Randy Black writes: I would caution Mendo Castro Henriques against putting too much credence in the writings of retired General Odom. The saboutme man (Odom) said in the New York Times in 1999: "Some leaders in Moscow, generals as well as nationalist politicians, may see the war (in Chechnya) as a chance to reassert Russian control over the entire Caucasus. But the economic implications for Russia are devastating. A war of even a few months would cost more money than Russia will get in loans from the International Monetary Fund this year.
Perhaps the war will fizzle out. Maybe the generals will run out of energy and resources. If it continues, however, a prediction Mr. Shevardnadze made in 1993 may prove all the more relevant. Angered that Russia was aiding the secessionist movement in the Abkhazia region of Georgia, he warned Boris Yeltsin that the strategy would backfire, fragmenting the Russian Federation. Soon enough, the Russians lost control of Chechnya. This time, they may risk losing a lot more.
(Russian still controls Chechnya in 2005. Georgia is relatively stable.)
In the fall of 1998, Mr. Odom argued against IMF loans to Russia on the pretext that they could never pay back the loans. (They did, years ahead of schedule)

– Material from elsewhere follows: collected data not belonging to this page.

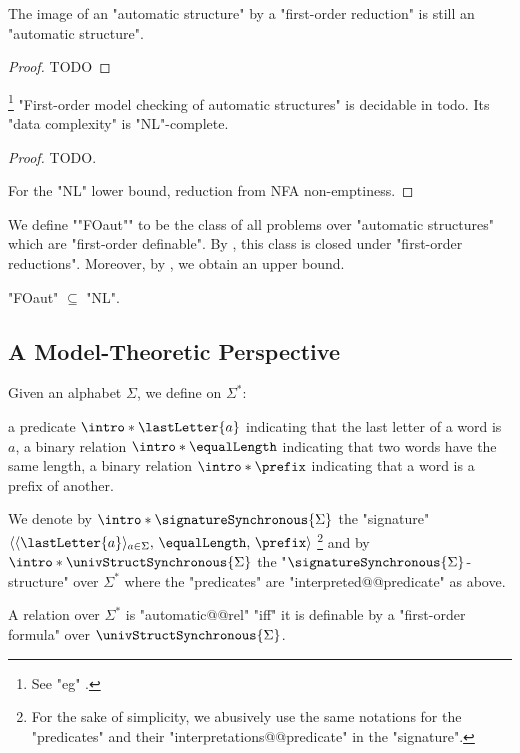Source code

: \begin{proposition}[Folklore]
	\AP\label{prop:first-order-reduction-preserve-automaticity}
	The image of an "automatic structure" by a "first-order reduction" is
	still an "automatic structure".
\end{proposition}
\begin{proof}
	TODO
\end{proof}


\begin{proposition}
	\!\footnote{See "eg" \cite[Theorem XII.1.7]{Blumensath2024MSOModelTheory}.}
	\label{prop:first-order-model-checking-automatic-structures}
	"First-order model checking of automatic structures" is decidable in todo.
	Its "data complexity" is "NL"-complete.
\end{proposition}

\begin{proof}
	TODO.

	For the "NL" lower bound, reduction from NFA non-emptiness.
\end{proof}

We define \AP""FOaut"" to be the class of all problems over "automatic structures"
which are "first-order definable". By ,
this class is closed under "first-order reductions". Moreover,
by , we obtain an upper bound.

\begin{proposition}
	"FOaut" $\subseteq$ "NL".
\end{proposition}


\subsection{A Model-Theoretic Perspective}

Given an alphabet $\Sigma$, we define on $\Sigma^*$:
\begin{itemize}
	\itemAP a predicate $\intro*\lastLetter{a}$ indicating that the last letter of a word is $a$,
	\itemAP a binary relation $\intro*\equalLength$ indicating that two words have the same length,
	\itemAP a binary relation $\intro*\prefix$ indicating that a word is a prefix of another.
\end{itemize} 
We denote by $\intro*\signatureSynchronous{\Sigma}$ the "signature" $\langle \langle\lastLetter{a}\rangle_{a \in \Sigma},\, \equalLength,\, \prefix \rangle$%
\footnote{For the sake of simplicity, we abusively use the same notations for
the "predicates" and their "interpretations@@predicate" in the "signature".} and
by \AP$\intro*\univStructSynchronous{\Sigma}$ the "$\signatureSynchronous{\Sigma}$-structure" over $\Sigma^*$ where
the "predicates" are "interpreted@@predicate" as above.

\begin{proposition}
	\label{prop:automatic-first-order}
	A relation over $\Sigma^*$ is "automatic@@rel" "iff" it is definable by a "first-order formula" over \(\univStructSynchronous{\Sigma}\).
\end{proposition}
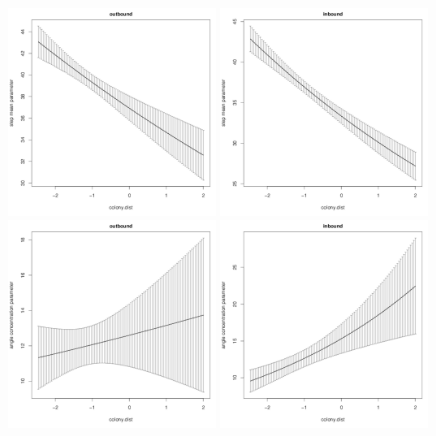 \documentclass[12pt]{article}\usepackage[]{graphicx}\usepackage[]{color}
\begin{document}
\begin{figure}[htbp]
  \centering
  \includegraphics[width=0.49\textwidth]{plot_sesResults001.pdf}
  \includegraphics[width=0.49\textwidth]{plot_sesResults003.pdf}\\
  \includegraphics[width=0.49\textwidth]{plot_sesResults007.pdf}
  \includegraphics[width=0.49\textwidth]{plot_sesResults009.pdf}\\

\end{figure}
\end{document}
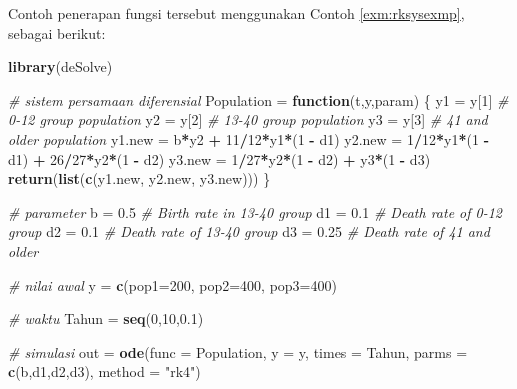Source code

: \documentclass[
]{book}
\newenvironment{Shaded}{\begin{snugshade}}{\end{snugshade}}
\newcommand{\AttributeTok}[1]{\textcolor[rgb]{0.13,0.29,0.53}{#1}}
\newcommand{\CommentTok}[1]{\textcolor[rgb]{0.56,0.35,0.01}{\textit{#1}}}
\newcommand{\ControlFlowTok}[1]{\textcolor[rgb]{0.13,0.29,0.53}{\textbf{#1}}}
\newcommand{\DecValTok}[1]{\textcolor[rgb]{0.00,0.00,0.81}{#1}}
\newcommand{\FloatTok}[1]{\textcolor[rgb]{0.00,0.00,0.81}{#1}}
\newcommand{\FunctionTok}[1]{\textcolor[rgb]{0.13,0.29,0.53}{\textbf{#1}}}
\newcommand{\NormalTok}[1]{#1}
\newcommand{\OtherTok}[1]{\textcolor[rgb]{0.56,0.35,0.01}{#1}}
\newcommand{\SpecialCharTok}[1]{\textcolor[rgb]{0.81,0.36,0.00}{\textbf{#1}}}
\newcommand{\StringTok}[1]{\textcolor[rgb]{0.31,0.60,0.02}{#1}}
\theoremstyle{definition}
\theoremstyle{definition}
\theoremstyle{definition}
\theoremstyle{definition}
\theoremstyle{remark}
\begin{document}
Contoh penerapan fungsi tersebut menggunakan Contoh \ref{exm:rksysexmp}, sebagai berikut:

\begin{Shaded}
\begin{Highlighting}[]
\FunctionTok{library}\NormalTok{(deSolve)}

\CommentTok{\# sistem persamaan diferensial}
\NormalTok{Population }\OtherTok{=} \ControlFlowTok{function}\NormalTok{(t,y,param) \{}
\NormalTok{  y1 }\OtherTok{=}\NormalTok{ y[}\DecValTok{1}\NormalTok{] }\CommentTok{\# 0{-}12 group population}
\NormalTok{  y2 }\OtherTok{=}\NormalTok{ y[}\DecValTok{2}\NormalTok{] }\CommentTok{\# 13{-}40 group population}
\NormalTok{  y3 }\OtherTok{=}\NormalTok{ y[}\DecValTok{3}\NormalTok{] }\CommentTok{\# 41 and older population}
\NormalTok{  y1.new }\OtherTok{=}\NormalTok{ b}\SpecialCharTok{*}\NormalTok{y2 }\SpecialCharTok{+} \DecValTok{11}\SpecialCharTok{/}\DecValTok{12}\SpecialCharTok{*}\NormalTok{y1}\SpecialCharTok{*}\NormalTok{(}\DecValTok{1} \SpecialCharTok{{-}}\NormalTok{ d1)}
\NormalTok{  y2.new }\OtherTok{=} \DecValTok{1}\SpecialCharTok{/}\DecValTok{12}\SpecialCharTok{*}\NormalTok{y1}\SpecialCharTok{*}\NormalTok{(}\DecValTok{1} \SpecialCharTok{{-}}\NormalTok{ d1) }\SpecialCharTok{+} \DecValTok{26}\SpecialCharTok{/}\DecValTok{27}\SpecialCharTok{*}\NormalTok{y2}\SpecialCharTok{*}\NormalTok{(}\DecValTok{1} \SpecialCharTok{{-}}\NormalTok{ d2)}
\NormalTok{  y3.new }\OtherTok{=} \DecValTok{1}\SpecialCharTok{/}\DecValTok{27}\SpecialCharTok{*}\NormalTok{y2}\SpecialCharTok{*}\NormalTok{(}\DecValTok{1} \SpecialCharTok{{-}}\NormalTok{ d2) }\SpecialCharTok{+}\NormalTok{ y3}\SpecialCharTok{*}\NormalTok{(}\DecValTok{1} \SpecialCharTok{{-}}\NormalTok{ d3)}
  \FunctionTok{return}\NormalTok{(}\FunctionTok{list}\NormalTok{(}\FunctionTok{c}\NormalTok{(y1.new, y2.new, y3.new)))}
\NormalTok{\}}

\CommentTok{\# parameter}
\NormalTok{b }\OtherTok{=} \FloatTok{0.5} \CommentTok{\# Birth rate in 13{-}40 group}
\NormalTok{d1 }\OtherTok{=} \FloatTok{0.1} \CommentTok{\# Death rate of 0{-}12 group}
\NormalTok{d2 }\OtherTok{=} \FloatTok{0.1} \CommentTok{\# Death rate of 13{-}40 group}
\NormalTok{d3 }\OtherTok{=} \FloatTok{0.25} \CommentTok{\# Death rate of 41 and older}

\CommentTok{\# nilai awal}
\NormalTok{y }\OtherTok{=} \FunctionTok{c}\NormalTok{(}\AttributeTok{pop1=}\DecValTok{200}\NormalTok{, }\AttributeTok{pop2=}\DecValTok{400}\NormalTok{, }\AttributeTok{pop3=}\DecValTok{400}\NormalTok{)}

\CommentTok{\# waktu}
\NormalTok{Tahun }\OtherTok{=} \FunctionTok{seq}\NormalTok{(}\DecValTok{0}\NormalTok{,}\DecValTok{10}\NormalTok{,}\FloatTok{0.1}\NormalTok{)}

\CommentTok{\# simulasi}
\NormalTok{out }\OtherTok{=} \FunctionTok{ode}\NormalTok{(}\AttributeTok{func =}\NormalTok{ Population, }\AttributeTok{y =}\NormalTok{ y, }\AttributeTok{times =}\NormalTok{ Tahun, }
          \AttributeTok{parms =} \FunctionTok{c}\NormalTok{(b,d1,d2,d3), }\AttributeTok{method =} \StringTok{"rk4"}\NormalTok{)}
\end{Highlighting}
\end{Shaded}
\end{document}
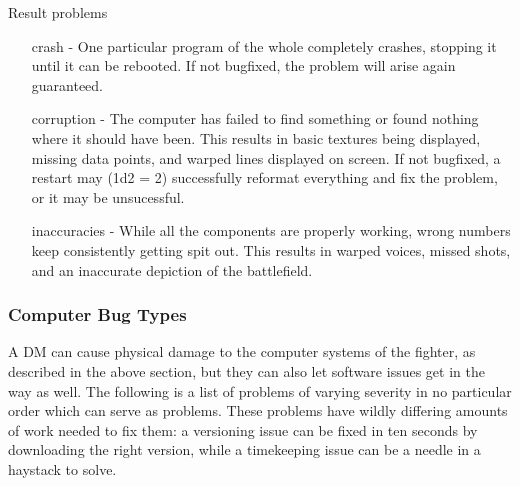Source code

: \documentclass[a4paper]{article}
\begin{document}
\vspace{0.2cm}
Result problems
\begin{enumerate}[leftmargin=4cm]
\item [crash] - One particular program of the whole completely crashes, stopping it until it can be rebooted. If not bugfixed, the problem will arise again guaranteed.
\item [corruption] - The computer has failed to find something or found nothing where it should have been. This results in basic textures being displayed, missing data points, and warped lines displayed on screen. If not bugfixed, a restart may (1d2 = 2) successfully reformat everything and fix the problem, or it may be unsucessful.
\item [inaccuracies] - While all the components are properly working, wrong numbers keep consistently getting spit out. This results in warped voices, missed shots, and an inaccurate depiction of the battlefield.
\end{enumerate}


\subsubsection{Computer Bug Types} \label{fighter_computer_bug_types}

A DM can cause physical damage to the computer systems of the fighter, as described in the above section, but they can also let software issues get in the way as well. The following is a list of problems of varying severity in no particular order which can serve as problems. These problems have wildly differing amounts of work needed to fix them: a versioning issue can be fixed in ten seconds by downloading the right version, while a timekeeping issue can be a needle in a haystack to solve.
\end{document}
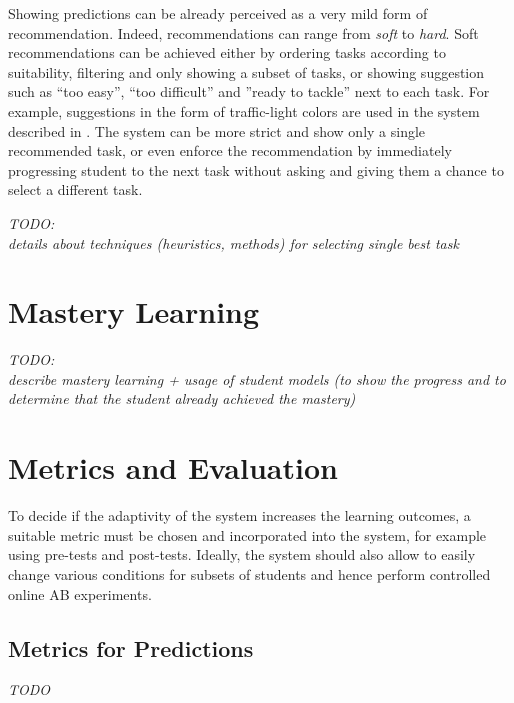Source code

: Showing predictions can be already perceived as a very mild form of recommendation.
Indeed, recommendations can range from \emph{soft} to \emph{hard}.
Soft recommendations can be achieved either by
  ordering tasks according to suitability,
  filtering and only showing a subset of tasks,
  or showing suggestion such as
  ``too easy'', ``too difficult'' and ''ready to tackle'' next to each task.
For example, suggestions in the form of traffic-light colors
  are used in the system described in \cite{its-programming}.
The system can be more strict and show only a single recommended task,
  or even enforce the recommendation by immediately progressing student to
  the next task without asking and giving them a chance to select a different task.

\bigskip
\emph{TODO:\\details about techniques (heuristics, methods) for selecting single best task}

\section{Mastery Learning}
\label{sec:mastery-learning}

\emph{TODO:\\describe mastery learning + usage of student models%
(to show the progress and to determine that the student already achieved the mastery)}


\section{Metrics and Evaluation}
\label{sec:metrics-and-evaluation}

To decide if the adaptivity of the system increases the learning outcomes,
  a suitable metric must be chosen and incorporated into the system,
  for example using pre-tests and post-tests.
Ideally, the system should also allow to easily change various conditions
  for subsets of students and hence perform controlled online AB experiments.


\subsection{Metrics for Predictions}

\emph{TODO}

%


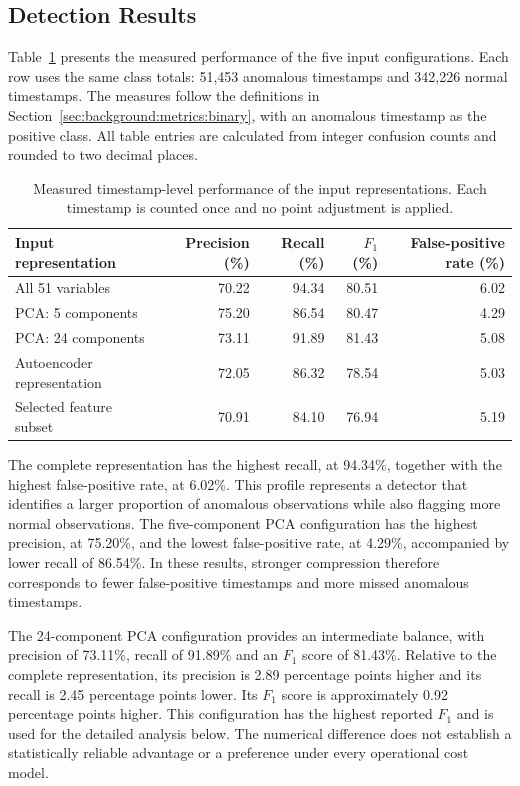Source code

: \subsection{Detection Results}
\label{sec:anomaly:gan-results}

Table~\ref{tab:anomaly:gan-representations} presents the measured performance of
the five input configurations. Each row uses the same class totals: 51,453 anomalous timestamps
and 342,226 normal timestamps. The measures follow the definitions in
Section~\ref{sec:background:metrics:binary}, with an anomalous timestamp as the positive class.
All table entries are calculated from integer confusion counts and rounded to two decimal
places.

\begin{table}[tbp]
  \centering
  \caption{Measured timestamp-level performance of the input representations. Each timestamp
  is counted once and no point adjustment is applied.}
  \label{tab:anomaly:gan-representations}
  \small
  \begin{tabular}{@{}lrrrr@{}}
    \toprule
    Input representation & Precision (\%) & Recall (\%) & $F_1$ (\%) & False-positive rate (\%) \\
    \midrule
    All 51 variables           & 70.22 & 94.34 & 80.51 & 6.02 \\
    PCA: 5 components          & 75.20 & 86.54 & 80.47 & 4.29 \\
    PCA: 24 components         & 73.11 & 91.89 & 81.43 & 5.08 \\
    Autoencoder representation & 72.05 & 86.32 & 78.54 & 5.03 \\
    Selected feature subset    & 70.91 & 84.10 & 76.94 & 5.19 \\
    \bottomrule
  \end{tabular}
\end{table}

The complete representation has the highest recall, at 94.34\%, together with the
highest false-positive rate, at 6.02\%. This profile represents a detector that identifies a
larger proportion of anomalous observations while also flagging more normal observations. The
five-component PCA configuration has the highest precision, at 75.20\%, and the lowest
false-positive rate, at 4.29\%, accompanied by lower recall of 86.54\%. In these results,
stronger compression therefore corresponds to fewer false-positive timestamps and more
missed anomalous timestamps.

The 24-component PCA configuration provides an intermediate balance, with precision of 73.11\%,
recall of 91.89\% and an $F_1$ score of 81.43\%. Relative to the complete representation, its
precision is 2.89 percentage points higher and its recall is 2.45 percentage points lower. Its
$F_1$ score is approximately 0.92 percentage points higher. This configuration has the highest
reported $F_1$ and is used for the detailed analysis below. The numerical difference does not
establish a statistically reliable advantage or a preference under every operational cost model.

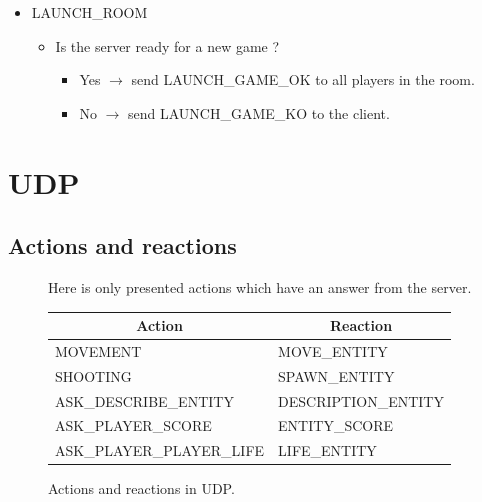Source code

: \documentclass[a4 paper, 12pt]{report}
\begin{document}
\begin{itemize}
\item LAUNCH\_ROOM
  \begin{itemize}
    \item Is the server ready for a new game ?
      \begin{itemize}
        \item Yes $\rightarrow$ send LAUNCH\_GAME\_OK to all players in the room.
          \item No $\rightarrow$ send LAUNCH\_GAME\_KO to the client.
      \end{itemize}
  \end{itemize}


\end{itemize}

\newpage

\section{UDP}

\subsection{Actions and reactions}

\begin{figure}[!Hh]
  Here is only presented actions which have an answer from the server.\\

  \centering
  \begin{tabular}{|l|l|}
    \hline
    \multicolumn{1}{|c|}{\textbf{Action}} & \multicolumn{1}{c|}{\textbf{Reaction}}\\
    \hline
    \hline
    \multirow{2}{*}{MOVEMENT} & \multirow{2}{*}{MOVE\_ENTITY}\\
    & \\
    \hline
    \multirow{2}{*}{SHOOTING} & \multirow{2}{*}{SPAWN\_ENTITY}\\
    & \\
    \hline
    \multirow{2}{*}{ASK\_DESCRIBE\_ENTITY} & \multirow{2}{*}{DESCRIPTION\_ENTITY}\\
    & \\
    \hline
    \multirow{2}{*}{ASK\_PLAYER\_SCORE} & \multirow{2}{*}{ENTITY\_SCORE}\\
    & \\
    \hline
    \multirow{2}{*}{ASK\_PLAYER\_PLAYER\_LIFE} & \multirow{2}{*}{LIFE\_ENTITY}\\
    & \\
    \hline
  \end{tabular}
  \caption{Actions and reactions in UDP.}
\end{figure}
\end{document}

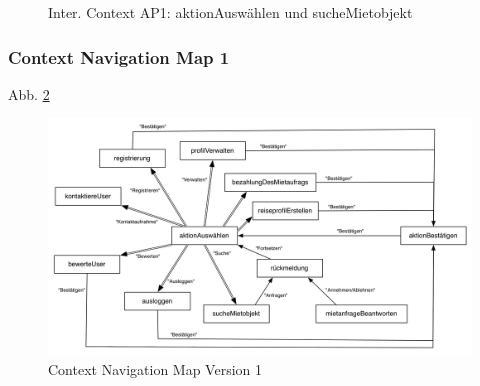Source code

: \begin{figure}[H]
\centering
\hfill
{}
\hfill %
\hfill %
\caption{Inter. Context AP1: aktionAuswählen und sucheMietobjekt }
\label{interfaceContents1}
\end{figure}

\subsubsection{Context Navigation Map 1}

Abb. \ref{fig:navigationmap1}
\begin{figure}[H]
\includegraphics[width=1\textwidth]{./images/navigationmap1.png}
\caption{Context Navigation Map Version 1}
\label{fig:navigationmap1}
\end{figure}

In his numerous writings, Mr. Odom claims that the USA cannot ever establish any form of democracy in countries it occupies. (Do Germany and Japan come to mind? It occurs to me that the USA continues to occupy both nations and that "forms" of democracy continue to flourish therein.)
Don't misinterpret my comments, I'm simply passing along facts. Mr. Odom is obviously an experienced and smart guy, but like many others, he offers opinions as do psychics. Some of his prognostications hit the mark. Other do not.